Specially in golang, there are interfaces like net.ListenIP and net.ListenTCP.
I'm wondering that, if process p1 ListenIP(192.168.1.1) and process p2 ListenTCP(192.168.1.1:80), will all packets dest to 192.168.1.1 (no matter TCP or UDP) are intercepted by p1, and p2 will never accept a TCP connection?

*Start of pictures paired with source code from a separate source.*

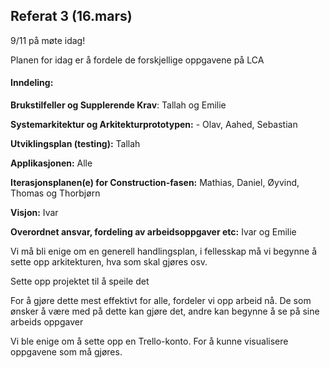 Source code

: ## Referat 3 (16.mars)

9/11 på møte idag! 

Planen for idag er å fordele de forskjellige oppgavene på LCA 

#### Inndeling: 
**Brukstilfeller og Supplerende Krav**: Tallah og Emilie 

**Systemarkitektur og Arkitekturprototypen:** - Olav, Aahed, Sebastian 

**Utviklingsplan (testing):** Tallah 

**Applikasjonen:** Alle 

**Iterasjonsplanen(e) for Construction-fasen:**  Mathias, Daniel, Øyvind, Thomas og Thorbjørn 

**Visjon:** Ivar 

**Overordnet ansvar, fordeling av arbeidsoppgaver etc:** Ivar og Emilie 

Vi må bli enige om en generell handlingsplan, 
i fellesskap må vi begynne å sette opp arkitekturen, hva som skal gjøres osv.

Sette opp projektet til å speile det 

For å gjøre dette mest effektivt for alle, fordeler vi opp arbeid nå. 
De som ønsker å være med på dette kan gjøre det, andre kan begynne å se på sine arbeids oppgaver 

Vi ble enige om å sette opp en Trello-konto. For å kunne visualisere oppgavene som må gjøres.  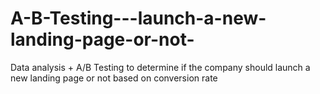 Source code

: # A-B-Testing---launch-a-new-landing-page-or-not-
Data analysis + A/B Testing to determine if the company should launch a new landing page or not based on conversion rate
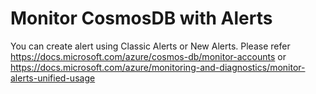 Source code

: <properties
	pageTitle="Cosmos DB Alerts"
  description="Cosmos DB via ARM Template"
	service="microsoft.documentdb"
	resource="databaseAccounts"
	authors="balakrishnan Shankar"
	displayOrder="15"
	selfHelpType="resource"
	supportTopicIds="32597488"
	resourceTags=""
	productPesIds=""
	cloudEnvironments="public"
/>

# Monitor CosmosDB with Alerts

You can create alert using Classic Alerts or New Alerts.  Please refer https://docs.microsoft.com/azure/cosmos-db/monitor-accounts
or https://docs.microsoft.com/azure/monitoring-and-diagnostics/monitor-alerts-unified-usage


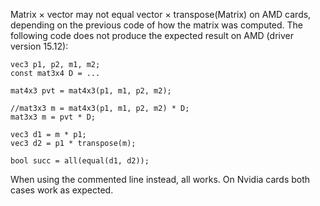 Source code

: 
Matrix × vector may not equal vector × transpose(Matrix) on AMD cards, depending on the previous code of how the matrix was computed.
The following code does not produce the expected result on AMD (driver version 15.12):

    vec3 p1, p2, m1, m2;
    const mat3x4 D = ...

    mat4x3 pvt = mat4x3(p1, m1, p2, m2);

    //mat3x3 m = mat4x3(p1, m1, p2, m2) * D;
    mat3x3 m = pvt * D;

    vec3 d1 = m * p1;
    vec3 d2 = p1 * transpose(m);
  
    bool succ = all(equal(d1, d2));
  
When using the commented line instead, all works. On Nvidia cards both cases work as expected.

Here is the source code of net.ListenIP():
// ListenIP listens for incoming IP packets addressed to the local
// address laddr. The returned connection's ReadFrom and WriteTo
// methods can be used to receive and send IP packets with per-packet
// addressing.
func ListenIP(netProto string, laddr *IPAddr) (*IPConn, error) {
net, proto, err := parseNetwork(netProto)
if err != nil {
return nil, &OpError{Op: "listen", Net: netProto, Source: nil, Addr: laddr.opAddr(), Err: err}
}
switch net {
case "ip", "ip4", "ip6":
default:
return nil, &OpError{Op: "listen", Net: netProto, Source: nil, Addr: laddr.opAddr(), Err: UnknownNetworkError(netProto)}
}
fd, err := internetSocket(net, laddr, nil, noDeadline, syscall.SOCK_RAW, proto, "listen", noCancel)
if err != nil {
return nil, &OpError{Op: "listen", Net: netProto, Source: nil, Addr: laddr.opAddr(), Err: err}
}
return newIPConn(fd), nil
}
it creates a raw socket, on linux, an IPPROTO_RAW socket is send only. TCP and UDP packets are never delivered to raw sockets, they are always handled by the kernel protocol stack. Copies of ICMP packets are delivered to a matching raw socket. All other packets destined for protocols that are not processed by a kernel subsystem are delivered to raw sockets.